September always feels like the start of a new year to me. Between how many years of being marked by the beginning of a new school year, September is also my birth month, which seems to invite change and turning over a new leaf. Due to the combination of the two, it’s no surprise that I tend to feel incredibly motivated to read and learn all I can, which is why I’ve decided to include some of my favorite, more “academic” reads in this month’s round up.
Now, this doesn’t mean I’m assigning you a bunch of textbooks to read. There’s some non-fiction, some new literary theory (presented in a fun and quirky way! I promise it’s not wordy or dull!), one of my favorite novels that doubles as an insightful look into how we read, and a creative manifesto I’ve been dying to read myself!
Steal Like an Artist – Kleon’s book gets mentioned on a fairly regular basis as an inspirational guide for self-proclaimed creatives and non-creatives alike. The premise is simple: everyone can be creative; and nothing is truly original.
Hamlet on the Holodeck – I first heard about Hamlet on the Holodeck as sort of a joke. You see, I am the resident tech geek of my education program, and after an interesting discussion on a virtual reality Macbeth, this little gem of a book was mentioned. I have yet to read it myself, so I’ll just leave you with this official blurb from Amazon:
Stories define how we think, play, and understand our lives. In this comprehensive and readable book — already a classic statement of the aesthetics of digital media, acclaimed by practitioners and theorists alike — Janet Murray shows how the computer is reshaping the stories we live by.Murray discusses the unique properties and pleasures of digital environments and connects them with the traditional satisfactions of narrative. She analyzes the dramatic satisfaction of participatory stories and considers what would be necessary to move interactive fiction from the formats of childish games and confusing labyrinths into a mature and compelling art form. Through a blend of imagination and techno-wizardry, Murray provides both readers and writers with a guide to the storytelling of the future.

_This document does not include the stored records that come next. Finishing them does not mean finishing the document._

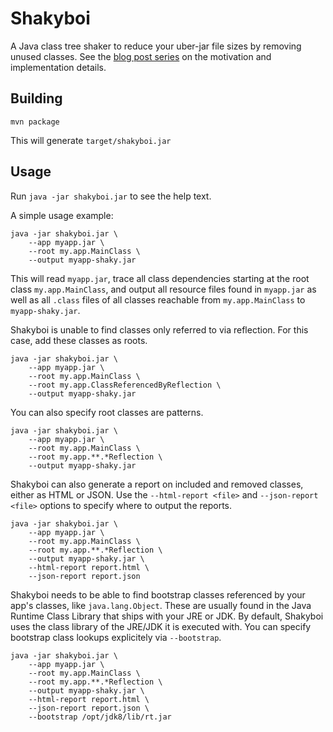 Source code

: # Shakyboi
A Java class tree shaker to reduce your uber-jar file sizes by removing unused classes. See the [blog post series](https://marioslab.io/posts/shakyboi/shakyboi-part-1/) on the motivation and implementation details.

## Building
`mvn package`

This will generate `target/shakyboi.jar`

## Usage
Run `java -jar shakyboi.jar` to see the help text.

A simple usage example:

```
java -jar shakyboi.jar \
    --app myapp.jar \
    --root my.app.MainClass \
    --output myapp-shaky.jar
```

This will read `myapp.jar`, trace all class dependencies starting at the root class `my.app.MainClass`, and output all resource files found in `myapp.jar` as well as all `.class` files of all classes reachable from `my.app.MainClass` to `myapp-shaky.jar`.

Shakyboi is unable to find classes only referred to via reflection. For this case, add these classes as roots.

```
java -jar shakyboi.jar \
    --app myapp.jar \
    --root my.app.MainClass \
    --root my.app.ClassReferencedByReflection \
    --output myapp-shaky.jar
```

You can also specify root classes are patterns.

```
java -jar shakyboi.jar \
    --app myapp.jar \
    --root my.app.MainClass \
    --root my.app.**.*Reflection \
    --output myapp-shaky.jar
```

Shakyboi can also generate a report on included and removed classes, either as HTML or JSON. Use the `--html-report <file>` and `--json-report <file>` options to specify where to output the reports.

```
java -jar shakyboi.jar \
    --app myapp.jar \
    --root my.app.MainClass \
    --root my.app.**.*Reflection \
    --output myapp-shaky.jar \
    --html-report report.html \
    --json-report report.json
```

Shakyboi needs to be able to find bootstrap classes referenced by your app's classes, like `java.lang.Object`. These are usually found in the Java Runtime Class Library that ships with your JRE or JDK. By default, Shakyboi uses the class library of the JRE/JDK it is executed with. You can specify bootstrap class lookups explicitely via `--bootstrap`.

```
java -jar shakyboi.jar \
    --app myapp.jar \
    --root my.app.MainClass \
    --root my.app.**.*Reflection \
    --output myapp-shaky.jar \
    --html-report report.html \
    --json-report report.json \
    --bootstrap /opt/jdk8/lib/rt.jar
```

House of Leaves – Once you get to about page 120, take this book to a cafe to read. Trust me, the looks you’ll receive as you hold up your compact will be worth it. At the narrative level, House of Leaves is a pretty creepy story, but Danielewski doesn’t stop there. There are layers and layers of visual and textual components and narrative paths that shape how you read the various levels of the story (it’s like book-ception; it’s a book about a man’s discovery of a academic journal about a documentary about a house that expands from the inside – whew!), which is one of my all-time favorites!
Reality Hunger: A Manifesto – Similar to Steal Like an Artist, Reality Hunger tackles what being creative means in a digital age, with Sheilds often employing the very tactics he talks about to make his own point.